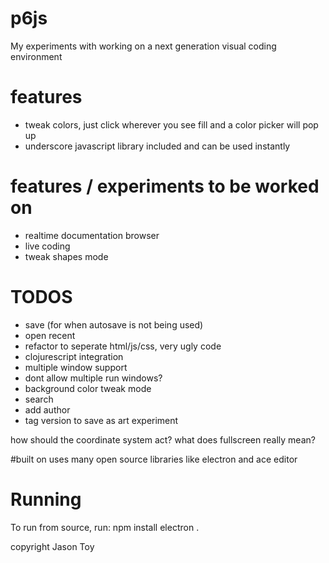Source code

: # p6js
My experiments with working on a next generation visual coding environment


# features
* tweak colors, just click wherever you see fill and a color picker will pop up
* underscore javascript library included and can be used instantly

# features / experiments to be worked on
* realtime documentation browser
* live coding
* tweak shapes mode

# TODOS
* save (for when autosave is not being used)
* open recent
* refactor to seperate html/js/css, very ugly code
* clojurescript integration
* multiple window support
* dont allow multiple run windows?
* background color tweak mode
* search
* add author
* tag version to save as art experiment



how should the coordinate system act?
what does fullscreen really mean?

#built on 
uses many open source libraries like electron and ace editor

# Running 
To run from source, run:
npm install
electron .

copyright Jason Toy
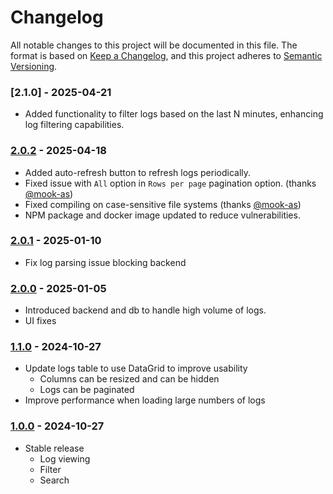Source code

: # Changelog

All notable changes to this project will be documented in this file.
The format is based on [Keep a Changelog](https://keepachangelog.com/en/1.1.0/),
and this project adheres to [Semantic Versioning](https://semver.org/spec/v2.0.0.html).

### [2.1.0] - 2025-04-21

- Added functionality to filter logs based on the last N minutes, enhancing log filtering capabilities.

### [2.0.2] - 2025-04-18

- Added auto-refresh button to refresh logs periodically.
- Fixed issue with `All` option in `Rows per page` pagination option. (thanks [@mook-as](https://github.com/mook-as))
- Fixed compiling on case-sensitive file systems (thanks [@mook-as](https://github.com/mook-as))
- NPM package and docker image updated to reduce vulnerabilities.

### [2.0.1] - 2025-01-10

- Fix log parsing issue blocking backend

### [2.0.0] - 2025-01-05

- Introduced backend and db to handle high volume of logs.
- UI fixes

### [1.1.0] - 2024-10-27

- Update logs table to use DataGrid to improve usability
    - Columns can be resized and can be hidden
    - Logs can be paginated
- Improve performance when loading large numbers of logs

### [1.0.0] - 2024-10-27

- Stable release
    - Log viewing
    - Filter
    - Search


[2.0.2]: https://github.com/edwin-abraham-thomas/LogLens/tree/v2.0.2
[2.0.1]: https://github.com/edwin-abraham-thomas/LogLens/tree/v2.0.1
[2.0.0]: https://github.com/edwin-abraham-thomas/LogLens/tree/v2.0.0
[1.1.0]: https://github.com/edwin-abraham-thomas/LogLens/tree/v1.1.0
[1.0.0]: https://github.com/edwin-abraham-thomas/LogLens/tree/v1.0.0
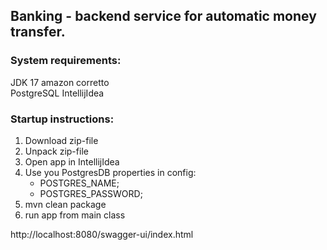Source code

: ## Banking - backend service for automatic money transfer.

### System requirements:
JDK 17 amazon corretto  
PostgreSQL
IntellijIdea

### Startup instructions:
1. Download zip-file
2. Unpack zip-file
3. Open app in IntellijIdea
4. Use you PostgresDB properties in config:
   - POSTGRES_NAME; 
   - POSTGRES_PASSWORD;
5. mvn clean package
6. run app from main class

http://localhost:8080/swagger-ui/index.html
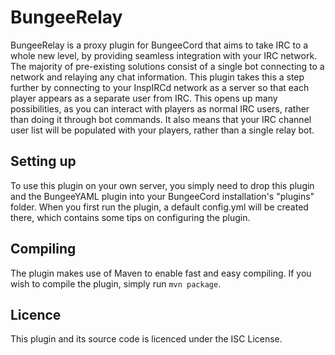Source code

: BungeeRelay
===========
BungeeRelay is a proxy plugin for BungeeCord that aims to take IRC to a whole new level, by providing seamless integration with your IRC network. The majority of pre-existing solutions consist of a single bot connecting to a network and relaying any chat information. This plugin takes this a step further by connecting to your InspIRCd network as a server so that each player appears as a separate user from IRC. This opens up many possibilities, as you can interact with players as normal IRC users, rather than doing it through bot commands. It also means that your IRC channel user list will be populated with your players, rather than a single relay bot.

Setting up
----------
To use this plugin on your own server, you simply need to drop this plugin and the BungeeYAML plugin into your BungeeCord installation's "plugins" folder. When you first run the plugin, a default config.yml will be created there, which contains some tips on configuring the plugin.

Compiling
---------
The plugin makes use of Maven to enable fast and easy compiling. If you wish to compile the plugin, simply run `mvn package`.

Licence
-------
This plugin and its source code is licenced under the ISC License.
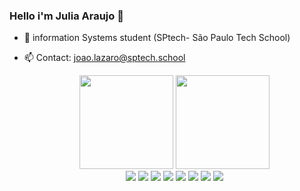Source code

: ### Hello i'm Julia Araujo 👋
- 🌱 information Systems student (SPtech- São Paulo Tech School)
- 📫 Contact: joao.lazaro@sptech.school


  <div  align="center">
   <img height="150em" src='https://github-readme-stats.vercel.app/api?username=JoaoLazaroNeto&show&countprivate=true&icons=true&theme=material-palenight'>
   <img height="150em" src="https://github-readme-stats.vercel.app/api/top-langs/?username=JoaoLazaroNeto&countprivate=true&layout=compact&show_icons=true&theme=material-palenight">
  </div>


   <div  align="center">
     <img src="https://icongr.am/devicon/css3-original.svg?size=50&color=60307e">
     <img src="https://icongr.am/devicon/html5-original.svg?size=50&color=60307e">
     <img src="https://icongr.am/devicon/javascript-plain.svg?size=50&color=60307e">
     <img src="https://icongr.am/devicon/java-original.svg?size=50&color=60307e">
     <img src="https://icongr.am/devicon/mysql-original.svg?size=50&color=60307e">
     <img src="https://icongr.am/devicon/git-original.svg?size=50&color=60307e">
     <img src="https://icongr.am/devicon/react-original.svg?size=50&color=60307e">
     <img src="https://img.icons8.com/?size=50&id=ZoxjA0jZDdFZ&format=png&color=000000">
 </div>

<!--
**JoaoLazaroNeto** is a ✨ _special_ ✨ repository because its `README.md` (this file) appears on your GitHub profile.

Here are some ideas to get you started:

- 🔭 I’m currently working on ...
- 🌱 I’m currently learning ...
- 👯 I’m looking to collaborate on ...
- 🤔 I’m looking for help with ...
- 💬 Ask me about ...
- 📫 Contate-me no email: julia.oliveira@sptech.school
- 😄 Pronouns: ...
- ⚡ Fun fact: ...
-->
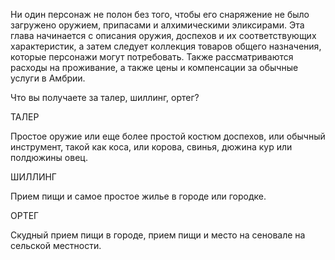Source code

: Ни один персонаж не полон без того, чтобы его снаряжение не было загружено оружием, припасами и алхимическими эликсирами. Эта глава начинается с описания оружия, доспехов и их соответствующих характеристик, а затем следует коллекция товаров общего назначения, которые персонажи могут потребовать. Также рассматриваются расходы на проживание, а также цены и компенсации за обычные услуги в Амбрии.

Что вы получаете за талер, шиллинг, ортег?

ТАЛЕР

Простое оружие или еще более простой костюм доспехов, или обычный инструмент, такой как коса, или корова, свинья, дюжина кур или полдюжины овец.

ШИЛЛИНГ

Прием пищи и самое простое жилье в городе или городке.

ОРТЕГ

Скудный прием пищи в городе, прием пищи и место на сеновале на сельской местности.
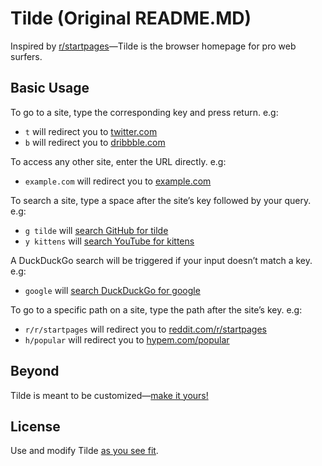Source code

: # Tilde (Original README.MD)

Inspired by [r/startpages](https://www.reddit.com/r/startpages)&mdash;Tilde is
the browser homepage for pro web surfers.

## Basic Usage

To go to a site, type the corresponding key and press return. e.g:

- `t` will redirect you to [twitter.com](https://twitter.com/home)
- `b` will redirect you to [dribbble.com](https://dribbble.com/shots/popular)

To access any other site, enter the URL directly. e.g:

- `example.com` will redirect you to [example.com](https://example.com)

To search a site, type a space after the site&rsquo;s key followed by your
query. e.g:

- `g tilde` will [search GitHub for tilde](https://github.com/search?q=tilde)
- `y kittens` will
  [search YouTube for kittens](https://www.youtube.com/results?search_query=kittens)

A DuckDuckGo search will be triggered if your input doesn&rsquo;t match a key.
e.g:

- `google` will [search DuckDuckGo for google](https://duckduckgo.com/?q=google)

To go to a specific path on a site, type the path after the site&rsquo;s key.
e.g:

- `r/r/startpages` will redirect you to
  [reddit.com/r/startpages](https://www.reddit.com/r/startpages)
- `h/popular` will redirect you to [hypem.com/popular](http://hypem.com/popular)

## Beyond

Tilde is meant to be customized&mdash;[make it yours!](index.html)

## License

Use and modify Tilde [as you see fit](UNLICENSE).

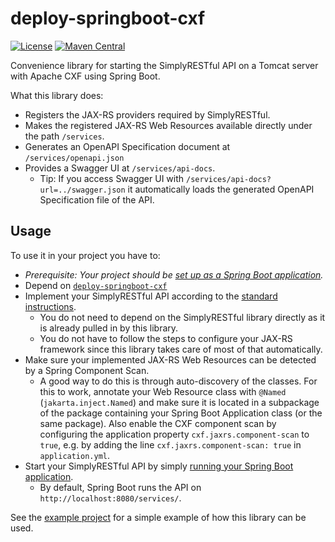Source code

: # deploy-springboot-cxf
[![License](https://img.shields.io/badge/License-Apache%202.0-blue.svg?style=plastic)](https://opensource.org/licenses/Apache-2.0)
[![Maven Central](https://maven-badges.herokuapp.com/maven-central/com.github.arucard21.simplyrestful/deploy-springboot-cxf/badge.svg?style=plastic)](https://maven-badges.herokuapp.com/maven-central/com.github.arucard21.simplyrestful/deploy-springboot-cxf)

Convenience library for starting the SimplyRESTful API on a Tomcat server with Apache CXF using Spring Boot.

What this library does:
* Registers the JAX-RS providers required by SimplyRESTful.
* Makes the registered JAX-RS Web Resources available directly under the path `/services`.
* Generates an OpenAPI Specification document at `/services/openapi.json`
* Provides a Swagger UI at `/services/api-docs`.
    * Tip: If you access Swagger UI with `/services/api-docs?url=../swagger.json` it automatically loads the generated OpenAPI Specification file of the API.

## Usage
To use it in your project you have to:
* *Prerequisite: Your project should be [set up as a Spring Boot application](https://docs.spring.io/spring-boot/docs/current/reference/html/).*
* Depend on [`deploy-springboot-cxf`](https://search.maven.org/artifact/com.github.arucard21.simplyrestful/deploy-springboot-cxf/)
* Implement your SimplyRESTful API according to the [standard instructions](/SimplyRESTful#usage).
    * You do not need to depend on the SimplyRESTful library directly as it is already pulled in by this library.
    * You do not have to follow the steps to configure your JAX-RS framework since this library takes care of most of that automatically.
* Make sure your implemented JAX-RS Web Resources can be detected by a Spring Component Scan.
    * A good way to do this is through auto-discovery of the classes. For this to work, annotate your Web Resource class with `@Named` (`jakarta.inject.Named`) and make sure it is located in a subpackage of the package containing your Spring Boot Application class (or the same package). Also enable the CXF component scan by configuring the application property `cxf.jaxrs.component-scan` to `true`, e.g. by adding the line `cxf.jaxrs.component-scan: true` in `application.yml`.
* Start your SimplyRESTful API by simply [running your Spring Boot application](https://docs.spring.io/spring-boot/docs/current/reference/html/#using-boot-running-your-application).
    * By default, Spring Boot runs the API on `http://localhost:8080/services/`.

See the [example project](/examples/springboot-cxf) for a simple example of how this library can be used.
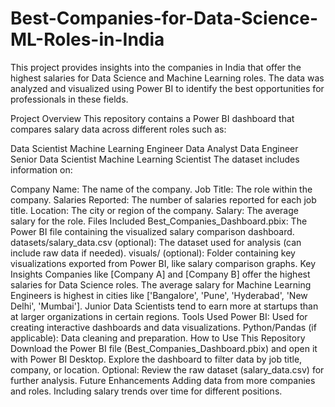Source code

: # Best-Companies-for-Data-Science-ML-Roles-in-India
This project provides insights into the companies in India that offer the highest salaries for Data Science and Machine Learning roles. The data was analyzed and visualized using Power BI to identify the best opportunities for professionals in these fields.

Project Overview
This repository contains a Power BI dashboard that compares salary data across different roles such as:

Data Scientist
Machine Learning Engineer
Data Analyst
Data Engineer
Senior Data Scientist
Machine Learning Scientist
The dataset includes information on:

Company Name: The name of the company.
Job Title: The role within the company.
Salaries Reported: The number of salaries reported for each job title.
Location: The city or region of the company.
Salary: The average salary for the role.
Files Included
Best_Companies_Dashboard.pbix: The Power BI file containing the visualized salary comparison dashboard.
datasets/salary_data.csv (optional): The dataset used for analysis (can include raw data if needed).
visuals/ (optional): Folder containing key visualizations exported from Power BI, like salary comparison graphs.
Key Insights
Companies like [Company A] and [Company B] offer the highest salaries for Data Science roles.
The average salary for Machine Learning Engineers is highest in cities like ['Bangalore', 'Pune', 'Hyderabad', 'New Delhi', 'Mumbai'].
Junior Data Scientists tend to earn more at startups than at larger organizations in certain regions.
Tools Used
Power BI: Used for creating interactive dashboards and data visualizations.
Python/Pandas (if applicable): Data cleaning and preparation.
How to Use This Repository
Download the Power BI file (Best_Companies_Dashboard.pbix) and open it with Power BI Desktop.
Explore the dashboard to filter data by job title, company, or location.
Optional: Review the raw dataset (salary_data.csv) for further analysis.
Future Enhancements
Adding data from more companies and roles.
Including salary trends over time for different positions.
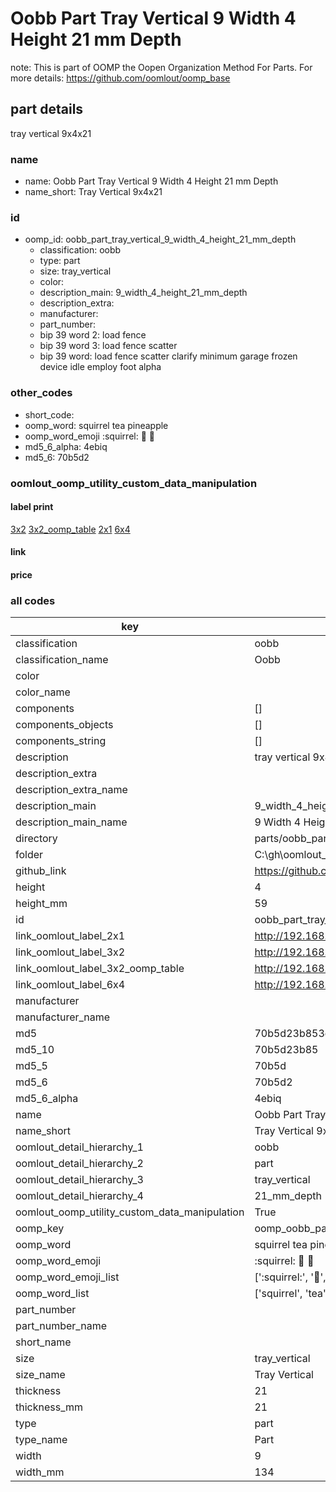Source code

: # Oobb Part Tray Vertical 9 Width 4 Height 21 mm Depth  

note: This is part of OOMP the Oopen Organization Method For Parts. For more details: https://github.com/oomlout/oomp_base

##  part details
  



tray vertical 9x4x21



### name
* name: Oobb Part Tray Vertical 9 Width 4 Height 21 mm Depth
* name_short: Tray Vertical 9x4x21 
### id
* oomp_id: oobb_part_tray_vertical_9_width_4_height_21_mm_depth
  * classification: oobb
  * type: part
  * size: tray_vertical
  * color: 
  * description_main: 9_width_4_height_21_mm_depth
  * description_extra: 
  * manufacturer: 
  * part_number: 
  * bip 39 word 2: load fence
  * bip 39 word 3: load fence scatter
  * bip 39 word: load fence scatter clarify minimum garage frozen device idle employ foot alpha

### other_codes
* short_code: 
* oomp_word: squirrel tea pineapple
* oomp_word_emoji :squirrel: :tea: :pineapple:
* md5_6_alpha: 4ebiq
* md5_6: 70b5d2






### oomlout_oomp_utility_custom_data_manipulation
#### label print
[3x2](http://192.168.1.245:1112/?label=oomp%204ebiq)
[3x2_oomp_table](http://192.168.1.108:1112/?label=oomp%204ebiq)
[2x1](http://192.168.1.242:1112/?label=oomp%204ebiq)
[6x4](http://192.168.1.55:1112/?label=oomp%204ebiq)    

#### link

                              

#### price







### all codes 
| key | value |  
| --- | --- |  
| classification | oobb |  
| classification_name | Oobb |  
| color |  |  
| color_name |  |  
| components | [] |  
| components_objects | [] |  
| components_string | [] |  
| description | tray vertical 9x4x21 |  
| description_extra |  |  
| description_extra_name |  |  
| description_main | 9_width_4_height_21_mm_depth |  
| description_main_name | 9 Width 4 Height 21 mm Depth |  
| directory | parts/oobb_part_tray_vertical_9_width_4_height_21_mm_depth |  
| folder | C:\gh\oomlout_oobb_version_4_generated_parts\parts\oobb_part_tray_vertical_9_width_4_height_21_mm_depth |  
| github_link | https://github.com/oomlout/oomlout_oomp_part_src/tree/main/parts/oobb_part_tray_vertical_9_width_4_height_21_mm_depth |  
| height | 4 |  
| height_mm | 59 |  
| id | oobb_part_tray_vertical_9_width_4_height_21_mm_depth |  
| link_oomlout_label_2x1 | http://192.168.1.242:1112/?label=oomp%204ebiq |  
| link_oomlout_label_3x2 | http://192.168.1.245:1112/?label=oomp%204ebiq |  
| link_oomlout_label_3x2_oomp_table | http://192.168.1.108:1112/?label=oomp%204ebiq |  
| link_oomlout_label_6x4 | http://192.168.1.55:1112/?label=oomp%204ebiq |  
| manufacturer |  |  
| manufacturer_name |  |  
| md5 | 70b5d23b853cabb57dc6829f80d54417 |  
| md5_10 | 70b5d23b85 |  
| md5_5 | 70b5d |  
| md5_6 | 70b5d2 |  
| md5_6_alpha | 4ebiq |  
| name | Oobb Part Tray Vertical 9 Width 4 Height 21 mm Depth |  
| name_short | Tray Vertical 9x4x21  |  
| oomlout_detail_hierarchy_1 | oobb |  
| oomlout_detail_hierarchy_2 | part |  
| oomlout_detail_hierarchy_3 | tray_vertical |  
| oomlout_detail_hierarchy_4 | 21_mm_depth |  
| oomlout_oomp_utility_custom_data_manipulation | True |  
| oomp_key | oomp_oobb_part_tray_vertical_9_width_4_height_21_mm_depth |  
| oomp_word | squirrel tea pineapple |  
| oomp_word_emoji | :squirrel: :tea: :pineapple: |  
| oomp_word_emoji_list | [':squirrel:', ':tea:', ':pineapple:'] |  
| oomp_word_list | ['squirrel', 'tea', 'pineapple'] |  
| part_number |  |  
| part_number_name |  |  
| short_name |  |  
| size | tray_vertical |  
| size_name | Tray Vertical |  
| thickness | 21 |  
| thickness_mm | 21 |  
| type | part |  
| type_name | Part |  
| width | 9 |  
| width_mm | 134 |  

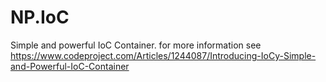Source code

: # NP.IoC
Simple and powerful IoC Container. 
for more information see https://www.codeproject.com/Articles/1244087/Introducing-IoCy-Simple-and-Powerful-IoC-Container

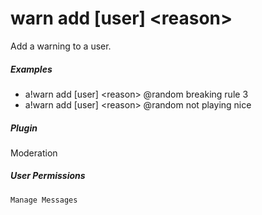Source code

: # warn add [user] &lt;reason&gt;

Add a warning to a user.
			

##### Examples

* a!warn add [user] &lt;reason&gt; @random breaking rule 3
* a!warn add [user] &lt;reason&gt; @random not playing nice


##### Plugin
Moderation


##### User Permissions
`Manage Messages`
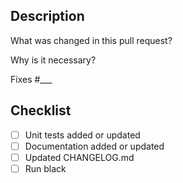 ## Description

What was changed in this pull request?

Why is it necessary?

Fixes #\_\_\_

## Checklist

- [ ] Unit tests added or updated
- [ ] Documentation added or updated
- [ ] Updated CHANGELOG.md
- [ ] Run black
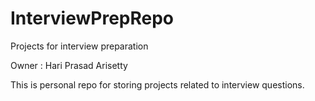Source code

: # InterviewPrepRepo
Projects for interview preparation

Owner : Hari Prasad Arisetty

This is personal repo for storing projects related to interview questions.
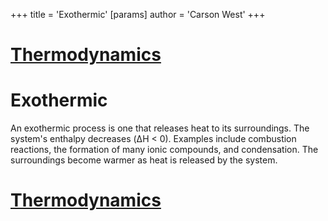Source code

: +++
 title = 'Exothermic'
[params]
	author = 'Carson West'
+++
# [Thermodynamics](./../thermodynamics/)

# Exothermic

An exothermic process is one that releases heat to its surroundings.  The system's enthalpy decreases (ΔH < 0).  Examples include combustion reactions, the formation of many ionic compounds, and condensation. The surroundings become warmer as heat is released by the system.

# [Thermodynamics](./../thermodynamics/)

________________________

What the exercise asks »
From the opening line of the entries above to the line that holds "### [2.1.0] - 2025-04-21", inclusive, reproduce each line exactly and omit any picture.

Reply to the exercise »
Source code

: # p6js
My experiments with working on a next generation visual coding environment


# features
* tweak colors, just click wherever you see fill and a color picker will pop up
* underscore javascript library included and can be used instantly

# features / experiments to be worked on
* realtime documentation browser
* live coding
* tweak shapes mode

# TODOS
* save (for when autosave is not being used)
* open recent
* refactor to seperate html/js/css, very ugly code
* clojurescript integration
* multiple window support
* dont allow multiple run windows?
* background color tweak mode
* search
* add author
* tag version to save as art experiment



how should the coordinate system act?
what does fullscreen really mean?

#built on 
uses many open source libraries like electron and ace editor

# Running 
To run from source, run:
npm install
electron .

copyright Jason Toy
Source code

: # Changelog

All notable changes to this project will be documented in this file.
The format is based on [Keep a Changelog](https://keepachangelog.com/en/1.1.0/),
and this project adheres to [Semantic Versioning](https://semver.org/spec/v2.0.0.html).

### [2.1.0] - 2025-04-21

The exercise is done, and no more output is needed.